- [Work required]: Go line by line through the data below, counting each one that has "функционала", and give the final count only.

- [Dataset extract]:
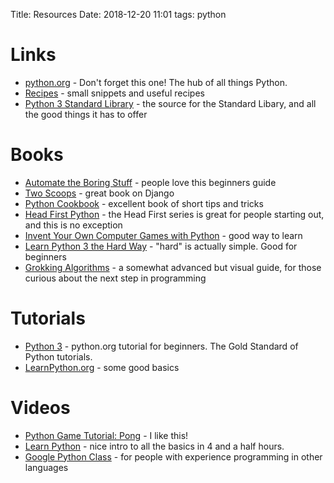 Title: Resources
Date: 2018-12-20 11:01
tags: python

# Links #
* [python.org](https://python.org/) - Don't forget this one! The hub of all things Python.
* [Recipes](http://code.activestate.com/recipes/langs/python/) - small snippets and useful recipes
* [Python 3 Standard Library](https://docs.python.org/3/library/) - the source for the Standard Libary, and all the good things it has to offer

# Books #
* [Automate the Boring Stuff](https://amzn.to/2Cw7aqe) - people love this beginners guide
* [Two Scoops](https://amzn.to/2BD2KMJ) - great book on Django
* [Python Cookbook](https://amzn.to/2CuOkjo) - excellent book of short tips and tricks
* [Head First Python](https://amzn.to/2RckaJQ) - the Head First series is great for people starting out, and this is no exception
* [Invent Your Own Computer Games with Python](https://amzn.to/2ReoCYu) - good way to learn
* [Learn Python 3 the Hard Way](https://amzn.to/2BGtY5c) - "hard" is actually simple. Good for beginners
* [Grokking Algorithms](https://amzn.to/2Rcfi7v) - a somewhat advanced but visual guide, for those curious about the next step in programming


# Tutorials #
* [Python 3](https://docs.python.org/3/tutorial/) - python.org tutorial for beginners. The Gold Standard of Python tutorials.
* [LearnPython.org](http://learnpython.org/) - some good basics

# Videos #
* [Python Game Tutorial: Pong](https://www.youtube.com/watch?v=C6jJg9Zan7w&t=1888s) - I like this!
* [Learn Python](https://www.youtube.com/watch?v=rfscVS0vtbw&t=5633s) - nice intro to all the basics in 4 and a half hours.
* [Google Python Class](https://www.youtube.com/watch?v=tKTZoB2Vjuk&t=1770s) - for people with experience programming in other languages
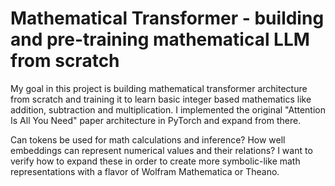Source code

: # Mathematical Transformer - building and pre-training mathematical LLM from scratch
My goal in this project is building mathematical transformer architecture from scratch and training it to learn basic integer based mathematics like addition, subtraction and multiplication. I implemented the original "Attention Is All You Need" paper architecture in PyTorch and expand from there. 

Can tokens be used for math calculations and inference? How well embeddings can represent numerical values and their relations? I want to verify how to expand these in order to create more symbolic-like math representations with a flavor of Wolfram Mathematica or Theano.
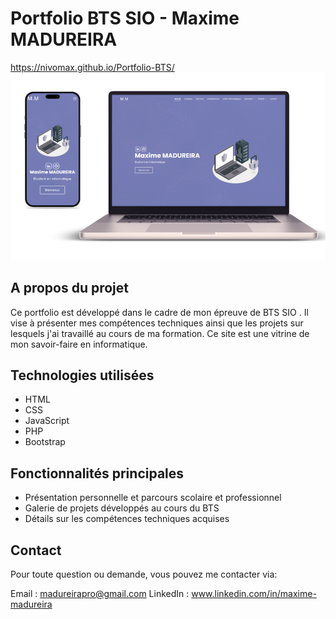 # Portfolio BTS SIO - Maxime MADUREIRA
https://nivomax.github.io/Portfolio-BTS/
<img src ="./assets/img/mockup.png">

## A propos du projet
Ce portfolio est développé dans le cadre de mon épreuve de BTS SIO . Il vise à présenter mes compétences techniques ainsi que les projets sur lesquels j'ai travaillé au cours de ma formation. Ce site est une vitrine de mon savoir-faire en informatique.

## Technologies utilisées
- HTML
- CSS
- JavaScript
- PHP
- Bootstrap

## Fonctionnalités principales
- Présentation personnelle et parcours scolaire et professionnel
- Galerie de projets développés au cours du BTS
- Détails sur les compétences techniques acquises


## Contact
Pour toute question ou demande, vous pouvez me contacter via:

Email : madureirapro@gmail.com
LinkedIn : www.linkedin.com/in/maxime-madureira

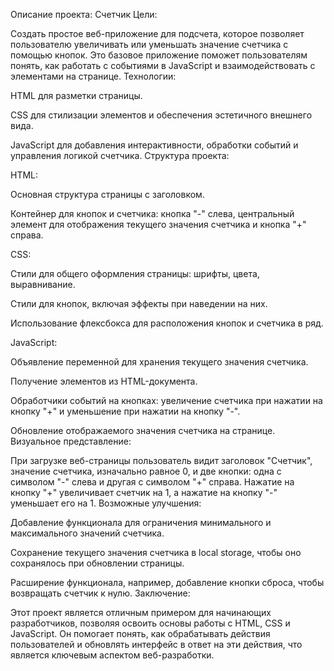 Описание проекта: Счетчик
Цели:

Создать простое веб-приложение для подсчета, которое позволяет пользователю увеличивать или уменьшать значение счетчика с помощью кнопок. Это базовое приложение поможет пользователям понять, как работать с событиями в JavaScript и взаимодействовать с элементами на странице.
Технологии:

HTML для разметки страницы.

CSS для стилизации элементов и обеспечения эстетичного внешнего вида.

JavaScript для добавления интерактивности, обработки событий и управления логикой счетчика.
Структура проекта:

HTML:

Основная структура страницы с заголовком.

Контейнер для кнопок и счетчика: кнопка "-" слева, центральный элемент для отображения текущего значения счетчика и кнопка "+" справа.

CSS:

Стили для общего оформления страницы: шрифты, цвета, выравнивание.

Стили для кнопок, включая эффекты при наведении на них.

Использование флексбокса для расположения кнопок и счетчика в ряд.

JavaScript:

Объявление переменной для хранения текущего значения счетчика.

Получение элементов из HTML-документа.

Обработчики событий на кнопках: увеличение счетчика при нажатии на кнопку "+" и уменьшение при нажатии на кнопку "-".

Обновление отображаемого значения счетчика на странице.
Визуальное представление:

При загрузке веб-страницы пользователь видит заголовок "Счетчик", значение счетчика, изначально равное 0, и две кнопки: одна с символом "-" слева и другая с символом "+" справа. Нажатие на кнопку "+" увеличивает счетчик на 1, а нажатие на кнопку "-" уменьшает его на 1.
Возможные улучшения:

Добавление функционала для ограничения минимального и максимального значений счетчика.

Сохранение текущего значения счетчика в local storage, чтобы оно сохранялось при обновлении страницы.

Расширение функционала, например, добавление кнопки сброса, чтобы возвращать счетчик к нулю.
Заключение:

Этот проект является отличным примером для начинающих разработчиков, позволяя освоить основы работы с HTML, CSS и JavaScript. Он помогает понять, как обрабатывать действия пользователей и обновлять интерфейс в ответ на эти действия, что является ключевым аспектом веб-разработки.
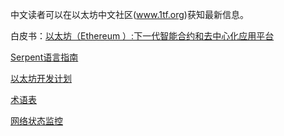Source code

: 中文读者可以在以太坊中文社区(www.1tf.org)获知最新信息。

白皮书：[以太坊（Ethereum ）:下一代智能合约和去中心化应用平台](https://github.com/ethereum/wiki/wiki/White-Paper-%5BChinese%5D)

[Serpent语言指南](https://github.com/ethereum/wiki/wiki/%5B%E4%B8%AD%E6%96%87%5D-Serpent%E6%8C%87%E5%8D%97)

[以太坊开发计划](https://github.com/ethereum/wiki/wiki/%E4%BB%A5%E5%A4%AA%E5%9D%8A%E5%BC%80%E5%8F%91%E8%AE%A1%E5%88%92)

[术语表](https://github.com/ethereum/wiki/wiki/%E6%9C%AF%E8%AF%AD%E8%A1%A8)

[网络状态监控](https://github.com/ethereum/wiki/wiki/Network-Status-%28Chinese%29)
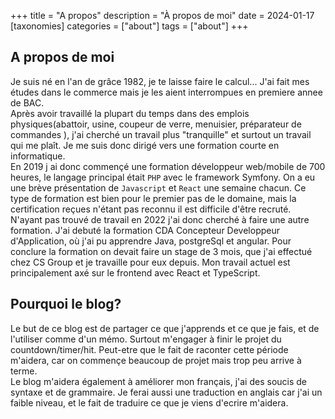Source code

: +++
title = "A propos"
description = "À propos de moi"
date = 2024-01-17
[taxonomies]
categories = ["about"]
tags = ["about"]
+++

## A propos de moi

Je suis né en l'an de grâce 1982, je te laisse faire le calcul... J'ai fait mes études dans le commerce mais je les aient interrompues en premiere annee de BAC.  
Après avoir travaillé la plupart du temps dans des emplois physiques(abattoir, usine, coupeur de verre, menuisier, préparateur de commandes ), j'ai cherché un travail plus "tranquille" et surtout un travail qui me plaît. Je me suis donc dirigé vers une formation courte en informatique.  
En 2019 j ai donc commençé une formation développeur web/mobile de 700 heures, le langage principal était `PHP` avec le framework Symfony. On a eu une brève présentation de `Javascript` et `React` une semaine chacun. Ce type de formation est bien pour le premier pas de le domaine, mais la certification reçues n'étant pas reconnu il est difficile d'être recruté.  
N'ayant pas trouvé de travail en 2022 j'ai donc cherché à faire une autre formation. J'ai debuté la formation CDA Concepteur Developpeur d'Application, où j'ai pu apprendre Java, postgreSql et angular. Pour conclure la formation on devait faire un stage de 3 mois, que j'ai effectué chez CS Group et je travaille pour eux depuis.
Mon travail actuel est principalement axé sur le frontend avec React et TypeScript.

## Pourquoi le blog?

Le but de ce blog est de partager ce que j'apprends et ce que je fais, et de l'utiliser comme d'un mémo. Surtout m'engager à finir le projet du countdown/timer/hit. Peut-etre que le fait de raconter cette période m'aidera, car on commençe beaucoup de projet mais trop peu arrive à terme.  
Le blog m'aidera également à améliorer mon français, j'ai des soucis de syntaxe et de grammaire. Je ferai aussi une traduction en anglais car j'ai un faible niveau, et le fait de traduire ce que je viens d'ecrire m'aidera.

- [Answer space]: 2